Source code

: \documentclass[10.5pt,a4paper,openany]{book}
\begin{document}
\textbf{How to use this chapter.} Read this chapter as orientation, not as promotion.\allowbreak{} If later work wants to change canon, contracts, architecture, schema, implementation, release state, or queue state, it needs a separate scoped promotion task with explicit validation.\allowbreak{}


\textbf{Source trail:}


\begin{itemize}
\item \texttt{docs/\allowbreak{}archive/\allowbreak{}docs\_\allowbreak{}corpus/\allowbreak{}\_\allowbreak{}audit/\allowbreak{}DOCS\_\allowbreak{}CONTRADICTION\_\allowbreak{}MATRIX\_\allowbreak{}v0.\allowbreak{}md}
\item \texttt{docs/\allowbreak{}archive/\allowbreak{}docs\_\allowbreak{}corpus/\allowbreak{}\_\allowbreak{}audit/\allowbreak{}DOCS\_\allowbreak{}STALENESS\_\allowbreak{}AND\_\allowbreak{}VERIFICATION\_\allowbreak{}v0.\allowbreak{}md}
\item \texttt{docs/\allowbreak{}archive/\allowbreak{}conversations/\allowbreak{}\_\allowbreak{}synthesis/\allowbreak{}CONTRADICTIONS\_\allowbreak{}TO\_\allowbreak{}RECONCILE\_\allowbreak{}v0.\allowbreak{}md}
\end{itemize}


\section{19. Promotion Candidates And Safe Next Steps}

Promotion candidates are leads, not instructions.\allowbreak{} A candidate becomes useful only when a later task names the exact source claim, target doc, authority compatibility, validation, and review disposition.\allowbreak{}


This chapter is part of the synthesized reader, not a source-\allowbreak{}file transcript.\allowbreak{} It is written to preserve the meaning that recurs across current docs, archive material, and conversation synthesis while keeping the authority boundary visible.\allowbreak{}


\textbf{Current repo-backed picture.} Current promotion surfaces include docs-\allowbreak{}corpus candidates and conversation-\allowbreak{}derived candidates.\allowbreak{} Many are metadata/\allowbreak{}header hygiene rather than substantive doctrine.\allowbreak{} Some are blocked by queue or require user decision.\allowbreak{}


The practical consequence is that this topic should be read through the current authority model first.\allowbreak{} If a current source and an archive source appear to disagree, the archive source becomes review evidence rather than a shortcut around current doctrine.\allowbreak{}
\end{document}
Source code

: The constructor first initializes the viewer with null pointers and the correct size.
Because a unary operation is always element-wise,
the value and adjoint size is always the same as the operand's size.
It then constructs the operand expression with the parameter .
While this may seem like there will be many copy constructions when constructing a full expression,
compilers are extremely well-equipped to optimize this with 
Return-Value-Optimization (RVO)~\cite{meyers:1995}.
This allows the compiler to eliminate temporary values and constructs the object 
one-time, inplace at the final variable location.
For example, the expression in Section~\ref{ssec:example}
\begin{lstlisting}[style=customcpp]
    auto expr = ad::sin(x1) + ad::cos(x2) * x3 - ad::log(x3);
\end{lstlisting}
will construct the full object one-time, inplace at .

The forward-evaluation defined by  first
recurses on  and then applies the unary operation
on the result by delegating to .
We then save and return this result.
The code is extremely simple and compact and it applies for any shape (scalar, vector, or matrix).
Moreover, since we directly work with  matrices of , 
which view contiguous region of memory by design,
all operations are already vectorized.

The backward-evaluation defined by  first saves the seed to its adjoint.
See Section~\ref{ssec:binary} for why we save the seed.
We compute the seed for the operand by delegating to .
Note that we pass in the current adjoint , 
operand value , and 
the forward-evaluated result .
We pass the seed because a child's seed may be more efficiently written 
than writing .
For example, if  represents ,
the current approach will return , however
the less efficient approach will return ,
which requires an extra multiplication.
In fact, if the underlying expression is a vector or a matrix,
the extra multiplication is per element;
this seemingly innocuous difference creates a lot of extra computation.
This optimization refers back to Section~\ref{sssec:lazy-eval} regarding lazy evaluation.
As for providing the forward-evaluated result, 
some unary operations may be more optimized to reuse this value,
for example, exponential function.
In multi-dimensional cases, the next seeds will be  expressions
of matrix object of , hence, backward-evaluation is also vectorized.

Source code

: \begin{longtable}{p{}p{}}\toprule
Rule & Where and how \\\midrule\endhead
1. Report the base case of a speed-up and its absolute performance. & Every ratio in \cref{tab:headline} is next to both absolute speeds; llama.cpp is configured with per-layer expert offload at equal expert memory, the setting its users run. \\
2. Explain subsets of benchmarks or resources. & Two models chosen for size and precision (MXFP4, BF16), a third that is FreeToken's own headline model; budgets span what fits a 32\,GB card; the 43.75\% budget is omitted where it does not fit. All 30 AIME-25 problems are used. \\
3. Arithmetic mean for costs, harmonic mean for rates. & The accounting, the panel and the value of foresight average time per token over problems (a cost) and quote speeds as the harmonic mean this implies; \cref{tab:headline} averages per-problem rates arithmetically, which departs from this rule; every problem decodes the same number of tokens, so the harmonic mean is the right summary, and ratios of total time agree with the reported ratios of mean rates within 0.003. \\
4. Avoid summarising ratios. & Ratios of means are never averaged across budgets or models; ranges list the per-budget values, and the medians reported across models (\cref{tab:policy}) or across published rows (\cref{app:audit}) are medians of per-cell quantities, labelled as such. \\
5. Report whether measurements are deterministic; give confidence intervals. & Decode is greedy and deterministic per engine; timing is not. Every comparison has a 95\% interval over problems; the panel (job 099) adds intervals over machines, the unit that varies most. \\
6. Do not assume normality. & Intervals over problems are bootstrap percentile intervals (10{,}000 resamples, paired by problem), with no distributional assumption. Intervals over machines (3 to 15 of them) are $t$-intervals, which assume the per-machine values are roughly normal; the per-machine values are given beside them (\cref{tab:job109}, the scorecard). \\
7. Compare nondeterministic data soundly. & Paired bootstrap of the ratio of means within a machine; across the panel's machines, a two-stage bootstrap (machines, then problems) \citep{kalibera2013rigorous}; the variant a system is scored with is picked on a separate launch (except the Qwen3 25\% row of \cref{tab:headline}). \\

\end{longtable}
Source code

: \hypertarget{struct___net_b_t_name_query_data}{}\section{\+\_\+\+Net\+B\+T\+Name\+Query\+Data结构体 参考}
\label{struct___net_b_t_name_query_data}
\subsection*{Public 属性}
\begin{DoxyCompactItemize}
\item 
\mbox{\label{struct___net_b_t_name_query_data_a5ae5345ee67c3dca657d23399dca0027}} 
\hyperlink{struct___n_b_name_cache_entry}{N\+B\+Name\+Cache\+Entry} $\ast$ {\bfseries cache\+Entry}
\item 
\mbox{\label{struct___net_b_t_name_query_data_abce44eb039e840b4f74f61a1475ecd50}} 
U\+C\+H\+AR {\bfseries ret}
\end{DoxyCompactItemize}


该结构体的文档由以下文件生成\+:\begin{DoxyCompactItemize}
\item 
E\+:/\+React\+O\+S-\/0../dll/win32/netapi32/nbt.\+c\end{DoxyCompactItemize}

##########

Read the entries above, then pull out the lines that include "vectorized".

■ **Exercise output**:
all operations are already vectorized.
of matrix object of , hence, backward-evaluation is also vectorized.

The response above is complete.